__What the task asks__: Among these records, which lines include "github"? Copy them out.
++++++++
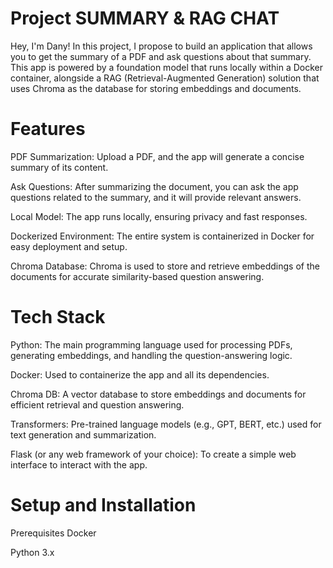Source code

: # Project SUMMARY & RAG CHAT

Hey, I'm Dany! In this project, I propose to build an application that allows you to get the summary of a PDF and ask questions about that summary. This app is powered by a foundation model that runs locally within a Docker container, alongside a RAG (Retrieval-Augmented Generation) solution that uses Chroma as the database for storing embeddings and documents.

# Features
PDF Summarization: Upload a PDF, and the app will generate a concise summary of its content.

Ask Questions: After summarizing the document, you can ask the app questions related to the summary, and it will provide relevant answers.

Local Model: The app runs locally, ensuring privacy and fast responses.

Dockerized Environment: The entire system is containerized in Docker for easy deployment and setup.

Chroma Database: Chroma is used to store and retrieve embeddings of the documents for accurate similarity-based question answering.

# Tech Stack
Python: The main programming language used for processing PDFs, generating embeddings, and handling the question-answering logic.

Docker: Used to containerize the app and all its dependencies.

Chroma DB: A vector database to store embeddings and documents for efficient retrieval and question answering.

Transformers: Pre-trained language models (e.g., GPT, BERT, etc.) used for text generation and summarization.

Flask (or any web framework of your choice): To create a simple web interface to interact with the app.

# Setup and Installation
Prerequisites
Docker

Python 3.x
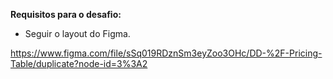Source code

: **Requisitos para o desafio:**

- Seguir o layout do Figma.

https://www.figma.com/file/sSq019RDznSm3eyZoo3OHc/DD-%2F-Pricing-Table/duplicate?node-id=3%3A2
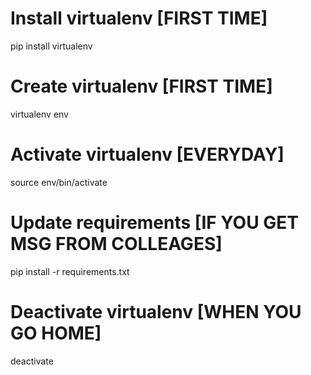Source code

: 
# Install virtualenv [FIRST TIME]
pip install virtualenv

# Create virtualenv [FIRST TIME]
virtualenv env

# Activate virtualenv [EVERYDAY]
source env/bin/activate

# Update requirements [IF YOU GET MSG FROM COLLEAGES]
pip install -r requirements.txt

# Deactivate virtualenv [WHEN YOU GO HOME]
deactivate

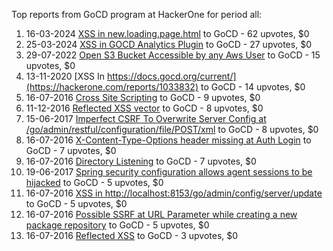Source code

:Top reports from GoCD program at HackerOne for period all:

1. 16-03-2024 [XSS in new.loading.page.html](https://hackerone.com/reports/2419227) to GoCD - 62 upvotes, $0
2. 25-03-2024 [XSS in GOCD Analytics Plugin](https://hackerone.com/reports/2433634) to GoCD - 27 upvotes, $0
3. 29-07-2022 [Open S3 Bucket Accessible by any Aws User](https://hackerone.com/reports/1654145) to GoCD - 15 upvotes, $0
4. 13-11-2020 [XSS In https://docs.gocd.org/current/](https://hackerone.com/reports/1033832) to GoCD - 14 upvotes, $0
5. 16-07-2016 [Cross Site Scripting](https://hackerone.com/reports/151678) to GoCD - 9 upvotes, $0
6. 11-12-2016 [Reflected XSS vector](https://hackerone.com/reports/190247) to GoCD - 8 upvotes, $0
7. 15-06-2017 [Imperfect CSRF To Overwrite Server Config at /go/admin/restful/configuration/file/POST/xml](https://hackerone.com/reports/240048) to GoCD - 8 upvotes, $0
8. 16-07-2016 [X-Content-Type-Options header missing at Auth Login](https://hackerone.com/reports/151786) to GoCD - 7 upvotes, $0
9. 16-07-2016 [Directory Listening](https://hackerone.com/reports/151772) to GoCD - 7 upvotes, $0
10. 19-06-2017 [Spring security configuration allows agent sessions to be hijacked](https://hackerone.com/reports/241244) to GoCD - 5 upvotes, $0
11. 16-07-2016 [XSS in http://localhost:8153/go/admin/config/server/update](https://hackerone.com/reports/151634) to GoCD - 5 upvotes, $0
12. 16-07-2016 [Possible SSRF at URL Parameter while creating a new package repository](https://hackerone.com/reports/151680) to GoCD - 5 upvotes, $0
13. 16-07-2016 [Reflected XSS](https://hackerone.com/reports/151779) to GoCD - 3 upvotes, $0

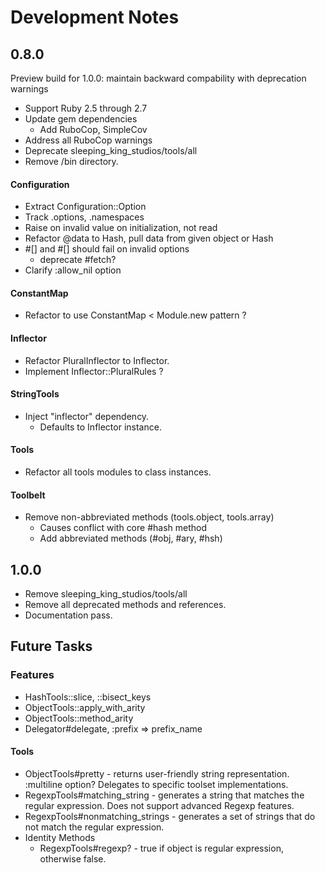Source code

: # Development Notes

## 0.8.0

Preview build for 1.0.0: maintain backward compability with deprecation warnings

- Support Ruby 2.5 through 2.7
- Update gem dependencies
  - Add RuboCop, SimpleCov
- Address all RuboCop warnings
- Deprecate sleeping_king_studios/tools/all
- Remove /bin directory.

#### Configuration

- Extract Configuration::Option
- Track .options, .namespaces
- Raise on invalid value on initialization, not read
- Refactor @data to Hash, pull data from given object or Hash
- #[] and #[] should fail on invalid options
  - deprecate #fetch?
- Clarify :allow_nil option

#### ConstantMap

- Refactor to use ConstantMap < Module.new pattern ?

#### Inflector

- Refactor PluralInflector to Inflector.
- Implement Inflector::PluralRules ?

#### StringTools

- Inject "inflector" dependency.
  - Defaults to Inflector instance.

#### Tools

- Refactor all tools modules to class instances.

#### Toolbelt

- Remove non-abbreviated methods (tools.object, tools.array)
  - Causes conflict with core #hash method
  - Add abbreviated methods (#obj, #ary, #hsh)

## 1.0.0

- Remove sleeping_king_studios/tools/all
- Remove all deprecated methods and references.
- Documentation pass.

## Future Tasks

### Features

- HashTools::slice, ::bisect_keys
- ObjectTools::apply_with_arity
- ObjectTools::method_arity
- Delegator#delegate, :prefix => prefix_name

#### Tools

- ObjectTools#pretty - returns user-friendly string representation. :multiline option? Delegates to specific toolset implementations.
- RegexpTools#matching_string - generates a string that matches the regular expression. Does not support advanced Regexp features.
- RegexpTools#nonmatching_strings - generates a set of strings that do not match the regular expression.
- Identity Methods
  - RegexpTools#regexp? - true if object is regular expression, otherwise false.
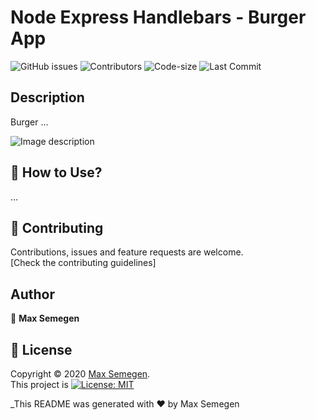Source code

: # Node Express Handlebars - Burger App

![GitHub issues](https://img.shields.io/github/issues-raw/Maxsem4/burger) ![Contributors](https://img.shields.io/github/contributors/Maxsem4/burger) ![Code-size](https://img.shields.io/github/languages/code-size/Maxsem4/burger) ![Last Commit](https://img.shields.io/github/last-commit/Maxsem4/burger)

## Description

Burger ...

![Image description](./assets/img/burger.png)

## 🚀 How to Use?

...

## 🤝 Contributing

Contributions, issues and feature requests are welcome.<br />
[Check the contributing guidelines]<br />

## Author

👤 **Max Semegen**

## 📝 License

Copyright © 2020 [Max Semegen](https://github.com/Maxsem4).<br />
This project is [![License: MIT](https://img.shields.io/badge/License-MIT-yellow.svg)](https://opensource.org/licenses/MIT)

\_This README was generated with ❤️ by Max Semegen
++++++++
__Solution to the exercise__:
![GitHub issues](https://img.shields.io/github/issues-raw/Maxsem4/burger) ![Contributors](https://img.shields.io/github/contributors/Maxsem4/burger) ![Code-size](https://img.shields.io/github/languages/code-size/Maxsem4/burger) ![Last Commit](https://img.shields.io/github/last-commit/Maxsem4/burger)
Copyright © 2020 [Max Semegen](https://github.com/Maxsem4).<br />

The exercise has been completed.